We went to Mexico many times to visit family and for just for fun. Hawaii. Disneyland. Yosemite. Tahoe. We stopped in destinations all around North America and her surrounding islands on cruise ships. Sometimes, I met girls. I definitely met good friends. I saw incredibly beautiful places and pretty scenes, like the first time I saw a sunset from some place far enough out in the Pacific Ocean that you couldn’t see land. (Some say if you look closely you can see a green flash when the sun, dipping into the horizon, passes through the water. I think I saw it, but it may have been my imagination.)

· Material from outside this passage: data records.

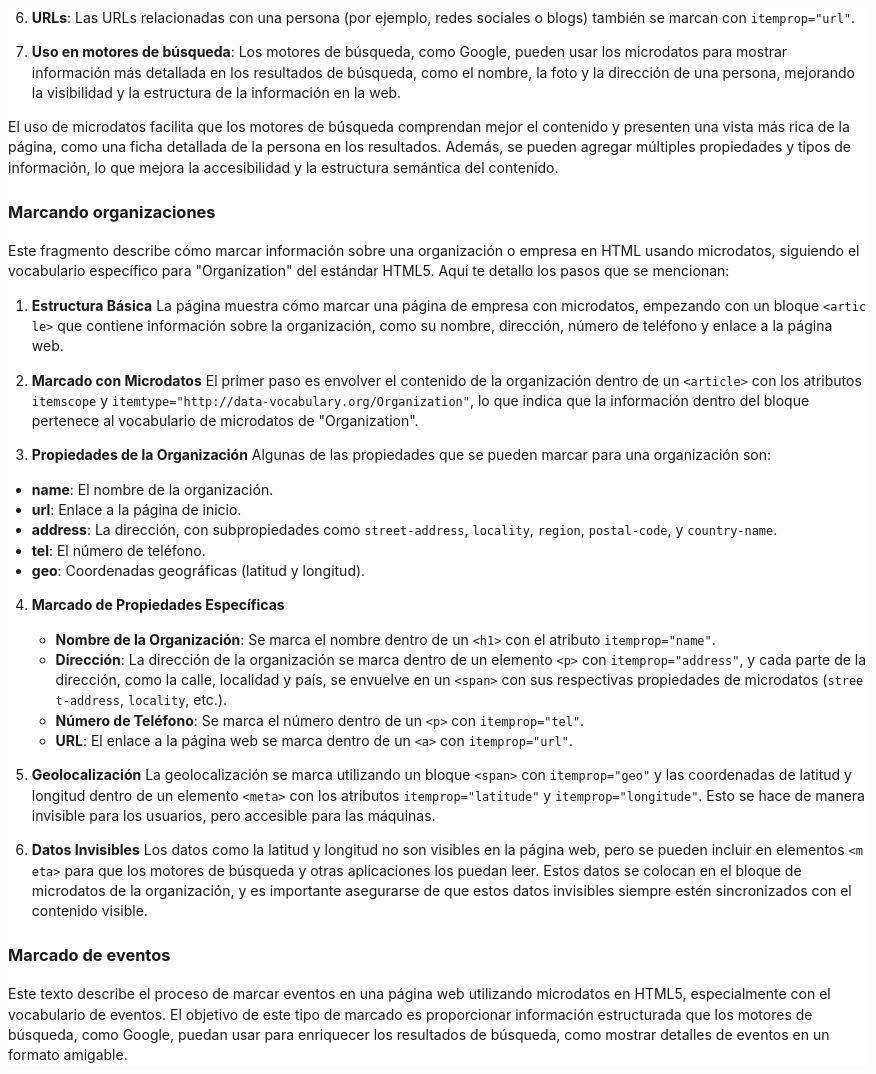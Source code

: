 6. **URLs**: Las URLs relacionadas con una persona (por ejemplo, redes sociales o blogs) también se marcan con `itemprop="url"`.

7. **Uso en motores de búsqueda**: Los motores de búsqueda, como Google, pueden usar los microdatos para mostrar información más detallada en los resultados de búsqueda, como el nombre, la foto y la dirección de una persona, mejorando la visibilidad y la estructura de la información en la web.

El uso de microdatos facilita que los motores de búsqueda comprendan mejor el contenido y presenten una vista más rica de la página, como una ficha detallada de la persona en los resultados. Además, se pueden agregar múltiples propiedades y tipos de información, lo que mejora la accesibilidad y la estructura semántica del contenido.
### Marcando organizaciones
Este fragmento describe cómo marcar información sobre una organización o empresa en HTML usando microdatos, siguiendo el vocabulario específico para "Organization" del estándar HTML5. Aquí te detallo los pasos que se mencionan:

1. **Estructura Básica**
La página muestra cómo marcar una página de empresa con microdatos, empezando con un bloque `<article>` que contiene información sobre la organización, como su nombre, dirección, número de teléfono y enlace a la página web.

2. **Marcado con Microdatos**
El primer paso es envolver el contenido de la organización dentro de un `<article>` con los atributos `itemscope` y `itemtype="http://data-vocabulary.org/Organization"`, lo que indica que la información dentro del bloque pertenece al vocabulario de microdatos de "Organization".

3. **Propiedades de la Organización**
Algunas de las propiedades que se pueden marcar para una organización son:
- **name**: El nombre de la organización.
- **url**: Enlace a la página de inicio.
- **address**: La dirección, con subpropiedades como `street-address`, `locality`, `region`, `postal-code`, y `country-name`.
- **tel**: El número de teléfono.
- **geo**: Coordenadas geográficas (latitud y longitud).

4. **Marcado de Propiedades Específicas**
   - **Nombre de la Organización**: Se marca el nombre dentro de un `<h1>` con el atributo `itemprop="name"`.
   - **Dirección**: La dirección de la organización se marca dentro de un elemento `<p>` con `itemprop="address"`, y cada parte de la dirección, como la calle, localidad y país, se envuelve en un `<span>` con sus respectivas propiedades de microdatos (`street-address`, `locality`, etc.).
   - **Número de Teléfono**: Se marca el número dentro de un `<p>` con `itemprop="tel"`.
   - **URL**: El enlace a la página web se marca dentro de un `<a>` con `itemprop="url"`.

5. **Geolocalización**
La geolocalización se marca utilizando un bloque `<span>` con `itemprop="geo"` y las coordenadas de latitud y longitud dentro de un elemento `<meta>` con los atributos `itemprop="latitude"` y `itemprop="longitude"`. Esto se hace de manera invisible para los usuarios, pero accesible para las máquinas.

6. **Datos Invisibles**
Los datos como la latitud y longitud no son visibles en la página web, pero se pueden incluir en elementos `<meta>` para que los motores de búsqueda y otras aplicaciones los puedan leer. Estos datos se colocan en el bloque de microdatos de la organización, y es importante asegurarse de que estos datos invisibles siempre estén sincronizados con el contenido visible.
### Marcado de eventos
Este texto describe el proceso de marcar eventos en una página web utilizando microdatos en HTML5, especialmente con el vocabulario de eventos. El objetivo de este tipo de marcado es proporcionar información estructurada que los motores de búsqueda, como Google, puedan usar para enriquecer los resultados de búsqueda, como mostrar detalles de eventos en un formato amigable.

Once, on a fishing charter in Punta Mita, Mexico, my family and I caught a sailfish. We took turns on the reel. It was no quitter. We saw it breach and thrash in the air, its tall sail rippled and flashed in the sun. No animal in the world seemed more perfect or more powerful or more beautiful than that fish. And a vacation gave me — us — that.
Had I started my vacation philosophizing earlier, that might have settled it. But I didn’t back then I was just a student, an athlete, a kid with a part-time job as a lifeguard at the local pool. I didn’t plan vacations, or pay for them, I was simply told we are going, said Sounds great!, and enjoyed.
Then, reality neared.
To put it off a little longer, I went to Europe for the first time after graduating college. And this was around the time that my skeptical feelings toward to word “vacation” began. In Europe that first time, I summed things up with a strange philosophy: The real vacation was life itself. Wherever we go after and wherever we were before is a return to some kind of normal state.

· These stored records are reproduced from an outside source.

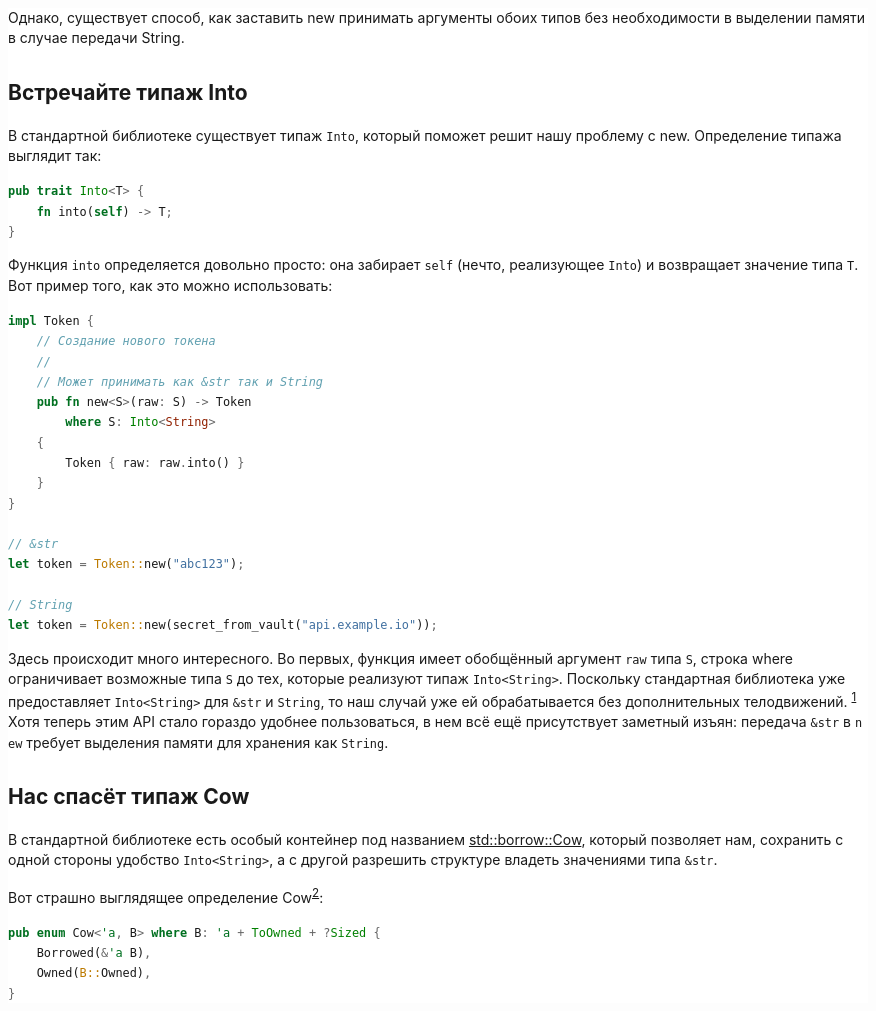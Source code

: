 Однако, существует способ, как заставить new принимать аргументы обоих типов без необходимости в выделении памяти в случае передачи String.

## Встречайте типаж Into

В стандартной библиотеке существует типаж `Into`, который поможет решит нашу проблему с new. Определение типажа выглядит так:

```rust
pub trait Into<T> {
    fn into(self) -> T;
}
```

Функция `into` определяется довольно просто: она забирает `self` (нечто, реализующее `Into`) и возвращает значение типа `T`. Вот пример того, как это можно использовать:

```rust
impl Token {
    // Создание нового токена
    //
    // Может принимать как &str так и String
    pub fn new<S>(raw: S) -> Token
        where S: Into<String>
    {
        Token { raw: raw.into() }
    }
}

// &str
let token = Token::new("abc123");

// String
let token = Token::new(secret_from_vault("api.example.io"));
```

Здесь происходит много интересного. Во первых, функция имеет обобщённый аргумент `raw` типа `S`, строка where ограничивает возможные типа `S` до тех, которые реализуют типаж `Into<String>`.
Поскольку стандартная библиотека уже предоставляет `Into<String>` для `&str` и `String`, то наш случай уже ей обрабатывается без дополнительных телодвижений. <sup><a href="#1">1</a></sup>
Хотя теперь этим API стало гораздо удобнее пользоваться, в нем всё ещё присутствует заметный изъян: передача `&str` в `new` требует выделения памяти для хранения как `String`.

## Нас спасёт типаж Cow

В стандартной библиотеке есть особый контейнер под названием [std::borrow::Cow](https://doc.rust-lang.org/std/borrow/enum.Cow.html),
который позволяет нам, сохранить с одной стороны удобство `Into<String>`, а с другой разрешить структуре владеть значениями типа `&str`.

Вот страшно выглядящее определение Cow<sup><a href="#2">2</a></sup>:

```rust
pub enum Cow<'a, B> where B: 'a + ToOwned + ?Sized {
    Borrowed(&'a B),
    Owned(B::Owned),
}
```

This trip, and some maturity, has made me rethink things.
Vacations are great and necessary and don’t need to imply that normal life is some kind of hellscape.
Normal life is just . . . different, hence vacations.
As easy as it is to idealize living life as a non-stop vacation — especially when young and inexperienced — normal life necessarily comes with certain stressors.
We have work. We have relationships to maintain. We have financial considerations. We have ups and downs. We have challenges to identify and overcome. We are striving.
This is life. At least part of it. And life is beautiful because of this and more. The concept of living life as a non-stop vacation? Impossible. A misnomer. Ridiculous.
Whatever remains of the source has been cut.